_Listed records_.
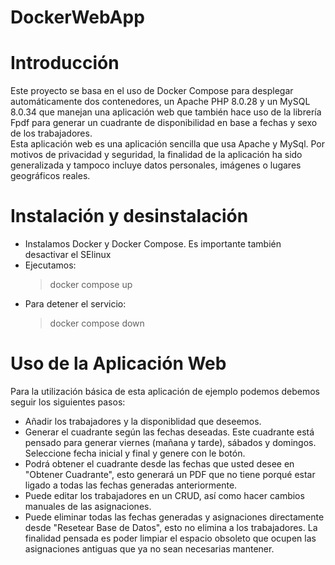 # DockerWebApp
# Introducción
Este proyecto se basa en el uso de Docker Compose para desplegar automáticamente dos contenedores, un Apache PHP 8.0.28 y un MySQL 8.0.34 que manejan una aplicación web que también hace uso de la librería Fpdf para generar un cuadrante de disponibilidad en base a fechas y sexo de los trabajadores. <br>
Esta aplicación web es una aplicación sencilla que usa Apache y MySql. Por motivos de privacidad y seguridad, la finalidad de la aplicación ha sido generalizada y tampoco incluye datos personales, imágenes o lugares geográficos reales. <br>
# Instalación y desinstalación

- Instalamos Docker y Docker Compose. Es importante también desactivar el SElinux
- Ejecutamos:  
  > docker compose up
- Para detener el servicio: 
  > docker compose down

# Uso de la Aplicación Web

Para la utilización básica de esta aplicación de ejemplo podemos debemos seguir los siguientes pasos:

- Añadir los trabajadores y la disponiblidad que deseemos.
- Generar el cuadrante según las fechas deseadas. Este cuadrante está pensado para generar viernes (mañana y tarde), sábados y domingos. Seleccione fecha inicial y final y genere con le botón.
- Podrá obtener el cuadrante desde las fechas que usted desee en "Obtener Cuadrante", esto generará un PDF que no tiene porqué estar ligado a todas las fechas generadas anteriormente.
- Puede editar los trabajadores en un CRUD, así como hacer cambios manuales de las asignaciones.
- Puede eliminar todas las fechas generadas y asignaciones directamente desde "Resetear Base de Datos", esto no elimina a los trabajadores. La finalidad pensada es poder limpiar el espacio obsoleto que ocupen las asignaciones antiguas que ya no sean necesarias mantener.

_Task description_. Would you please write out the entries in full, exactly as they read, but without pictures?

_Task response_.
 # DockerWebApp
# Introducción
Este proyecto se basa en el uso de Docker Compose para desplegar automáticamente dos contenedores, un Apache PHP 8.0.28 y un MySQL 8.0.34 que manejan una aplicación web que también hace uso de la librería Fpdf para generar un cuadrante de disponibilidad en base a fechas y sexo de los trabajadores. <br>
Esta aplicación web es una aplicación sencilla que usa Apache y MySql. Por motivos de privacidad y seguridad, la finalidad de la aplicación ha sido generalizada y tampoco incluye datos personales, imágenes o lugares geográficos reales. <br>
# Instalación y desinstalación

- Instalamos Docker y Docker Compose. Es importante también desactivar el SElinux
- Ejecutamos:  
  > docker compose up
- Para detener el servicio: 
  > docker compose down

# Uso de la Aplicación Web

Para la utilización básica de esta aplicación de ejemplo podemos debemos seguir los siguientes pasos:

- Añadir los trabajadores y la disponiblidad que deseemos.
- Generar el cuadrante según las fechas deseadas. Este cuadrante está pensado para generar viernes (mañana y tarde), sábados y domingos. Seleccione fecha inicial y final y genere con le botón.
- Podrá obtener el cuadrante desde las fechas que usted desee en "Obtener Cuadrante", esto generará un PDF que no tiene porqué estar ligado a todas las fechas generadas anteriormente.
- Puede editar los trabajadores en un CRUD, así como hacer cambios manuales de las asignaciones.
- Puede eliminar todas las fechas generadas y asignaciones directamente desde "Resetear Base de Datos", esto no elimina a los trabajadores. La finalidad pensada es poder limpiar el espacio obsoleto que ocupen las asignaciones antiguas que ya no sean necesarias mantener.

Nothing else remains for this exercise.